If you increase the heart rate without increasing the contractility, you will decrease the stroke volume. This is because when the heart contracts faster, it doesn’t have time to fill with blood. So, less blood filling means less blood pumped.

Example #2

Nevertheless, in real life, that never happens. This is because every time you increase the heart rate, you will increase the contractility as well. The reason is that the sympathetic nervous system innervates both the nodal cells that determine the heart rate and the muscles that determine contractility. The increase in contractility will compensate for the decreased filling time and result in an overall increase in stroke volume.

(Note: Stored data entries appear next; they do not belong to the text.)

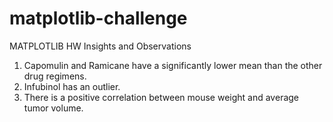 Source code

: # matplotlib-challenge
MATPLOTLIB HW
Insights and Observations
1) Capomulin and Ramicane have a significantly lower mean than the other drug regimens. 
2) Infubinol has an outlier. 
3) There is a positive correlation between mouse weight and average tumor volume. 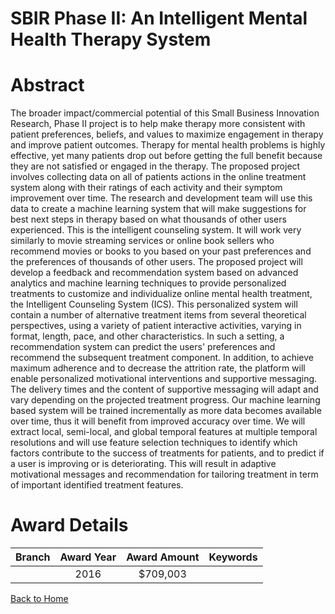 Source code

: 
SBIR Phase II: An Intelligent Mental Health Therapy System
==========================================================

# Abstract


The broader impact/commercial potential of this Small Business Innovation Research, Phase II project is to help make therapy more consistent with patient preferences, beliefs, and values to maximize engagement in therapy and improve patient outcomes. Therapy for mental health problems is highly effective, yet many patients drop out before getting the full benefit because they are not satisfied or engaged in the therapy. The proposed project involves collecting data on all of patients actions in the online treatment system along with their ratings of each activity and their symptom improvement over time. The research and development team will use this data to create a machine learning system that will make suggestions for best next steps in therapy based on what thousands of other users experienced. This is the intelligent counseling system. It will work very similarly to movie streaming services or online book sellers who recommend movies or books to you based on your past preferences and the preferences of thousands of other users. The proposed project will develop a feedback and recommendation system based on advanced analytics and machine learning techniques to provide personalized treatments to customize and individualize online mental health treatment, the Intelligent Counseling System (ICS). This personalized system will contain a number of alternative treatment items from several theoretical perspectives, using a variety of patient interactive activities, varying in format, length, pace, and other characteristics. In such a setting, a recommendation system can predict the users' preferences and recommend the subsequent treatment component. In addition, to achieve maximum adherence and to decrease the attrition rate, the platform will enable personalized motivational interventions and supportive messaging. The delivery times and the content of supportive messaging will adapt and vary depending on the projected treatment progress. Our machine learning based system will be trained incrementally as more data becomes available over time, thus it will benefit from improved accuracy over time. We will extract local, semi-local, and global temporal features at multiple temporal resolutions and will use feature selection techniques to identify which factors contribute to the success of treatments for patients, and to predict if a user is improving or is deteriorating. This will result in adaptive motivational messages and recommendation for tailoring treatment in term of important identified treatment features.  

# Award Details

|Branch|Award Year|Award Amount|Keywords|
| :---: | :---: | :---: | :---: |
||2016|$709,003||
  
  


[Back to Home](https://github.com/chrischow/dod_sbir_awards/JT/#262) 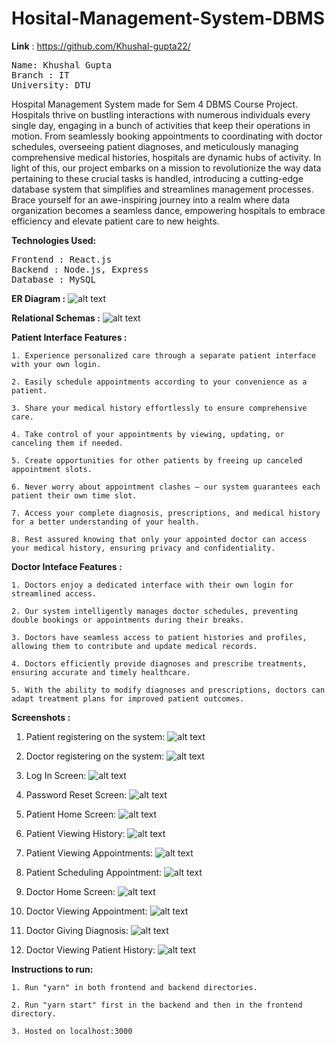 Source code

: # Hosital-Management-System-DBMS

<b>Link</b> : https://github.com/Khushal-gupta22/

<pre>
Name: Khushal Gupta
Branch : IT
University: DTU
</pre>

Hospital Management System made for Sem 4 DBMS Course Project.<br>
Hospitals thrive on bustling interactions with numerous individuals every single day, engaging in a bunch of activities that keep their operations in motion. From seamlessly booking appointments to coordinating with doctor schedules, overseeing patient diagnoses, and meticulously managing comprehensive medical histories, hospitals are dynamic hubs of activity. In light of this, our project embarks on a mission to revolutionize the way data pertaining to these crucial tasks is handled, introducing a cutting-edge database system that simplifies and streamlines management processes. Brace yourself for an awe-inspiring journey into a realm where data organization becomes a seamless dance, empowering hospitals to embrace efficiency and elevate patient care to new heights.

<b>Technologies Used:</b>

<pre>
Frontend : React.js
Backend : Node.js, Express
Database : MySQL
</pre>

<b>ER Diagram :</b>
![alt text]()

<b>Relational Schemas :</b>
![alt text]()

<b>Patient Interface Features :</b>

    1. Experience personalized care through a separate patient interface with your own login.

    2. Easily schedule appointments according to your convenience as a patient.

    3. Share your medical history effortlessly to ensure comprehensive care.

    4. Take control of your appointments by viewing, updating, or canceling them if needed.

    5. Create opportunities for other patients by freeing up canceled appointment slots.

    6. Never worry about appointment clashes – our system guarantees each patient their own time slot.

    7. Access your complete diagnosis, prescriptions, and medical history for a better understanding of your health.

    8. Rest assured knowing that only your appointed doctor can access your medical history, ensuring privacy and confidentiality.

<b>Doctor Inteface Features :</b>

    1. Doctors enjoy a dedicated interface with their own login for streamlined access.

    2. Our system intelligently manages doctor schedules, preventing double bookings or appointments during their breaks.

    3. Doctors have seamless access to patient histories and profiles, allowing them to contribute and update medical records.

    4. Doctors efficiently provide diagnoses and prescribe treatments, ensuring accurate and timely healthcare.

    5. With the ability to modify diagnoses and prescriptions, doctors can adapt treatment plans for improved patient outcomes.

<b>Screenshots :</b>

1. Patient registering on the system:
   ![alt text]()

2. Doctor registering on the system:
   ![alt text]()

3. Log In Screen:
   ![alt text]()

4. Password Reset Screen:
   ![alt text]()

5. Patient Home Screen:
   ![alt text]()

6. Patient Viewing History:
   ![alt text]()

7. Patient Viewing Appointments:
   ![alt text]()

8. Patient Scheduling Appointment:
   ![alt text]()

9. Doctor Home Screen:
   ![alt text]()

10. Doctor Viewing Appointment:
    ![alt text]()

11. Doctor Giving Diagnosis:
    ![alt text]()

12. Doctor Viewing Patient History:
    ![alt text]()

<b>Instructions to run:</b>

    1. Run "yarn" in both frontend and backend directories.

    2. Run "yarn start" first in the backend and then in the frontend directory.

    3. Hosted on localhost:3000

So, we can say that Example #1 is not real and happens only in labs.


Stroke volume is defined as the amount of blood pumped by the heart per beat. The stroke volume formula is as the following: SV=EDV-ESV. Other equations like CO=HR x SV can calculate it. 

Stroke volume is affected by many factors like preload, afterload, contractility, and heart rate. Also, increasing the heart rate without increasing the contractility will decrease SV because of reduced filling time. However, suppose you increase the contractility and heart rate together. In that case, this will increase stroke volume because the increased contractility will compensate for the decreased filling time.